Barnstable's Olde Colonial Courthouse, at 3046 Main St. (Rt. 6A) in Barnstable, MA, was constructed c.1763, to replace Barnstable County's first courthouse nearby. Barnstable County comprises all of Cape Cod, MA

The courthouse was a wood-frame structure in the Georgian style typical of small government buildings of the era, roughly 30' by 40', facing the roadway, with a brick and stone foundation, round-top windows, cupola belfry and a small, enclosed entry porch. The building housed only the courtroom. Juries deliberated in a nearby tavern.

Court records were kept in a separate wood-frame building to the east, the County House, which burned to the ground in 1827, with the loss of nearly all accumulated court records.

Col. James Otis was presiding judge here from 1764 until 1776. Otis was the father of James Otis Jr., an early opponent of British policy. John Adams argued at least one case in this courthouse, on May 16, 1767.
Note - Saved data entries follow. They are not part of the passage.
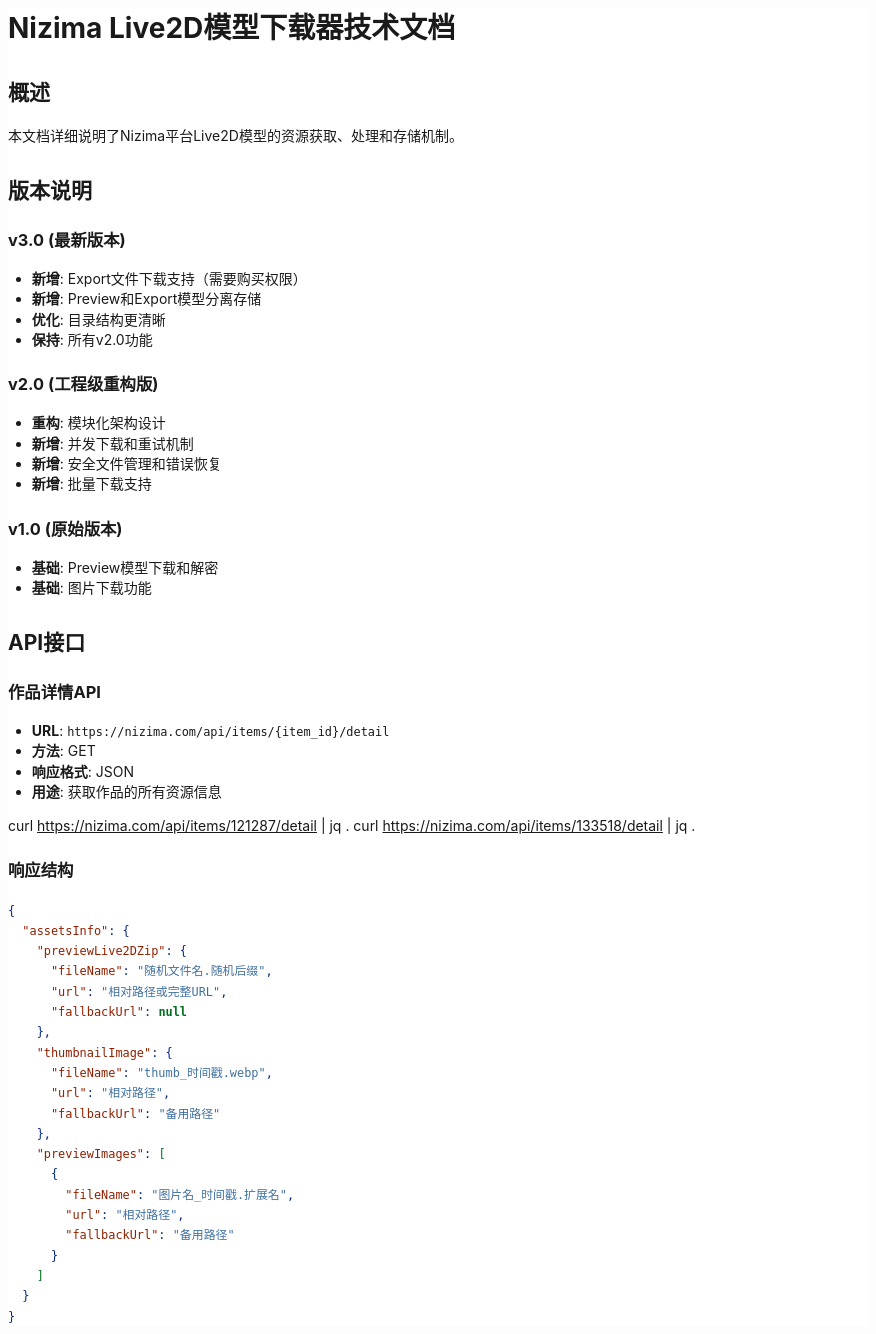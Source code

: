 # Nizima Live2D模型下载器技术文档

## 概述

本文档详细说明了Nizima平台Live2D模型的资源获取、处理和存储机制。

## 版本说明

### v3.0 (最新版本)
- **新增**: Export文件下载支持（需要购买权限）
- **新增**: Preview和Export模型分离存储
- **优化**: 目录结构更清晰
- **保持**: 所有v2.0功能

### v2.0 (工程级重构版)
- **重构**: 模块化架构设计
- **新增**: 并发下载和重试机制
- **新增**: 安全文件管理和错误恢复
- **新增**: 批量下载支持

### v1.0 (原始版本)
- **基础**: Preview模型下载和解密
- **基础**: 图片下载功能

## API接口

### 作品详情API
- **URL**: `https://nizima.com/api/items/{item_id}/detail`
- **方法**: GET
- **响应格式**: JSON
- **用途**: 获取作品的所有资源信息



curl https://nizima.com/api/items/121287/detail | jq .
curl https://nizima.com/api/items/133518/detail | jq .


### 响应结构
```json
{
  "assetsInfo": {
    "previewLive2DZip": {
      "fileName": "随机文件名.随机后缀",
      "url": "相对路径或完整URL",
      "fallbackUrl": null
    },
    "thumbnailImage": {
      "fileName": "thumb_时间戳.webp",
      "url": "相对路径",
      "fallbackUrl": "备用路径"
    },
    "previewImages": [
      {
        "fileName": "图片名_时间戳.扩展名",
        "url": "相对路径",
        "fallbackUrl": "备用路径"
      }
    ]
  }
}
```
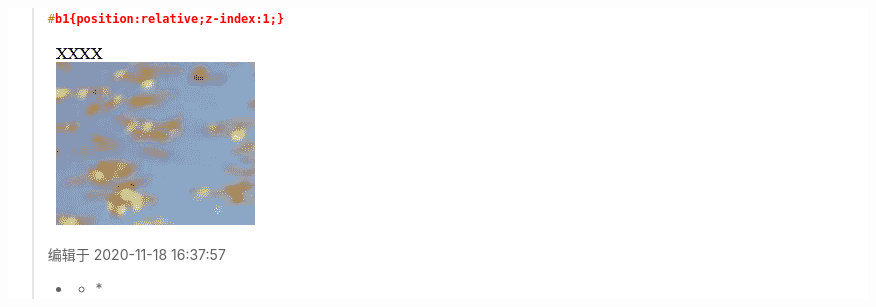 > 
> ```cpp
> #b1{position:relative;z-index:1;}
> ```
> 
> ![](img/eb14ea889c2bcff00bbac583618c9b55.png)
> 
> 编辑于 2020-11-18 16:37:57
> 
> * * *</q>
The courthouse was the site of a mass protest on Sept. 27, 1774, after Britain abrogated Massachusetts Bay's 1691 charter — one of a series of Coercive Acts intended to punish the colonists for the Boston Tea Party the previous year.

As a result of the protest, all Barnstable county officials agreed to ignore Parliament's new rules, effectively freeing Cape Cod of British control.

The protest was similar to actions mounted at county courthouses across Massachusetts the summer and autumn of 1774. By the end of that year, all of Massachusetts was free of British control except for Boston, where British forces were stationed. The Royal Governor, Gen. Thomas Gage, was unable to retake control of the colony for lack of an adequate military presence. His major effort the next spring to secure military stores in Concord, MA, resulted in the Battle of Lexington and Concord, the first engagement in what became the Revolutionary War.

The Barnstable building is one of only two remaining Massachusetts colonial-era courthouses where those 1774 protests were mounted.

The county dedicated a new courthouse in 1834, consolidating all court functions in a large, granite structure closer to the present center of Barnstable Village.

The old courthouse was remodeled in 1842 to serve as a home for the newly formed Third Barnstable Baptist Church. After the church was disbanded in 1972, the building was purchased by Tales of Cape Cod, a nonprofit volunteer group committed to preserving the Cape's history.

The building is a contributing property of both the federal and Barnstable town Old King's Highway Historic District.